I must plead guilty - I myself have added to Wikipedia's store of information (or squirrelly pack'o'lies) - mostly adding additional sections of information to existing pages. I've noticed that some of the information in the pages I worked on was a bit 'off' - not necessarily wrong, mind you, but not stated in a way that I thought quite standard for the field (this was on pages dealing with subjects I'd taught in college). I made changes where I thought they were needed, and occasionally asked for clarifications in the page discussions - generally these went unanswered, and I went ahead and made the changes when I had the ambition.

Based on these experiences and others, I think anyone expecting Wikipedia to be or become 'authoritative' in the same way as, say, the Encyclopedia Britannica, is going to be forever disappointed. It's a great first stop, a place to go when you just want to know "Who was Heinie Manush?" or "What the hell is a Cohen-Macaulay ring?" or "How high is Mt. Elbert?" Sort of like an incredibly-knowledgeable neighbor - "Hey, Bob, you know anything 'bout the John Day River?" But I wouldn't trust anything on Wikipedia that I couldn't independently verify. It's a great information aggregator - but a middling information guarantor.
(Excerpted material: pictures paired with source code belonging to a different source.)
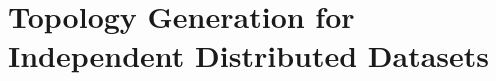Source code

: \chapter{Topology Generation for Independent Distributed Datasets\label{chap:topologies}}
\localtoc

\providecommand{\thecontrib}{}
\renewcommand{\thecontrib}{\texttt{FedITN\_gen}\xspace}






%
In addition to the problem of incomplete or incorrect information is the problem of malice - if any reader can be a writer, any reader can be a vandal as well. The loss of complete editorial control inherent in a open wiki can be pretty unnerving to the operator, as well as reader/writers; in earlier, more innocent times I often heard wiki advocates assure doubters that with a little persistent correction, vandals and cranks would just give up and go away. Alas, even the most dedicated of editors is no match for a relentless onslaught of cranks and wikispam robots, and eventually wikis and wiki software had to put much more time and energy into preserving their data.
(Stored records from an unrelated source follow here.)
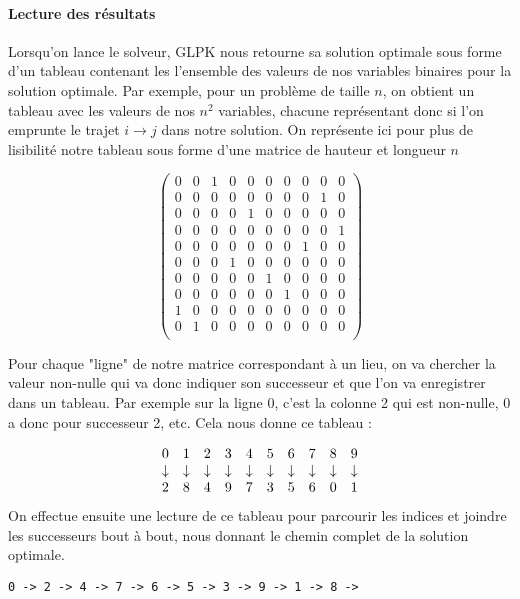\documentclass[a4paper,12pt]{article}
\begin{document}
\paragraph{Lecture des résultats}{
    Lorsqu'on lance le solveur, GLPK nous retourne sa solution optimale sous forme d'un tableau contenant les l'ensemble des valeurs de nos variables binaires pour la solution optimale. Par exemple, pour un problème de taille $n$, on obtient un tableau avec les valeurs de nos $n^2$ variables, chacune représentant donc si l'on emprunte le trajet $i \rightarrow j$ dans notre solution. On représente ici pour plus de lisibilité notre tableau sous forme d'une matrice de hauteur et longueur $n$
    
\[
\begin{pmatrix}
   0 & 0 & 1 & 0 & 0 & 0 & 0 & 0 & 0 & 0  \\
   0 & 0 & 0 & 0 & 0 & 0 & 0 & 0 & 1 & 0  \\
   0 & 0 & 0 & 0 & 1 & 0 & 0 & 0 & 0 & 0  \\
   0 & 0 & 0 & 0 & 0 & 0 & 0 & 0 & 0 & 1  \\
   0 & 0 & 0 & 0 & 0 & 0 & 0 & 1 & 0 & 0  \\
   0 & 0 & 0 & 1 & 0 & 0 & 0 & 0 & 0 & 0  \\
   0 & 0 & 0 & 0 & 0 & 1 & 0 & 0 & 0 & 0  \\
   0 & 0 & 0 & 0 & 0 & 0 & 1 & 0 & 0 & 0  \\
   1 & 0 & 0 & 0 & 0 & 0 & 0 & 0 & 0 & 0  \\
   0 & 1 & 0 & 0 & 0 & 0 & 0 & 0 & 0 & 0  \\
\end{pmatrix}
\]
    
    Pour chaque "ligne" de notre matrice correspondant à un lieu, on va chercher la valeur non-nulle qui va donc indiquer son successeur et que l'on va enregistrer dans un tableau. Par exemple sur la ligne 0, c'est la colonne 2 qui est non-nulle, 0 a donc pour successeur 2, etc. Cela nous donne ce tableau :
    
\[
\begin{array}{c c c c c c c c c c}
    0 & 1 & 2 & 3 & 4 & 5 & 6 & 7 & 8 & 9 \\
    \downarrow & \downarrow & \downarrow & \downarrow & \downarrow & \downarrow & \downarrow & \downarrow & \downarrow & \downarrow \\
    2 & 8 & 4 & 9 & 7 & 3 & 5 & 6 & 0 & 1 \\
\end{array}
\]
    On effectue ensuite une lecture de ce tableau pour parcourir les indices et joindre les successeurs bout à bout, nous donnant le chemin complet de la solution optimale.
    
\begin{verbatim}
0 -> 2 -> 4 -> 7 -> 6 -> 5 -> 3 -> 9 -> 1 -> 8 -> 
\end{verbatim}
}
\end{document}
A look behind the scenes at Wikipedia reveals some of what must go on every day to keep entropy at bay; the administrative page devoted to 'Vandalism in progress' is extensive (though, it must be said, not so bad considering how many pages there are in Wikipedia total). Struggles against the repeated attacks of dedicated cranks and trolls are described therein; my current favorite (sure to linkrot away soon) is "Wikipedia is currently the target of vandalism by the followers of a self-styled god named Sollog..." Even with the question of accuracy out of the picture, Wikipedia requires a group of dedicated volunteers just to keep itself from decaying into a mass of outlandish crap.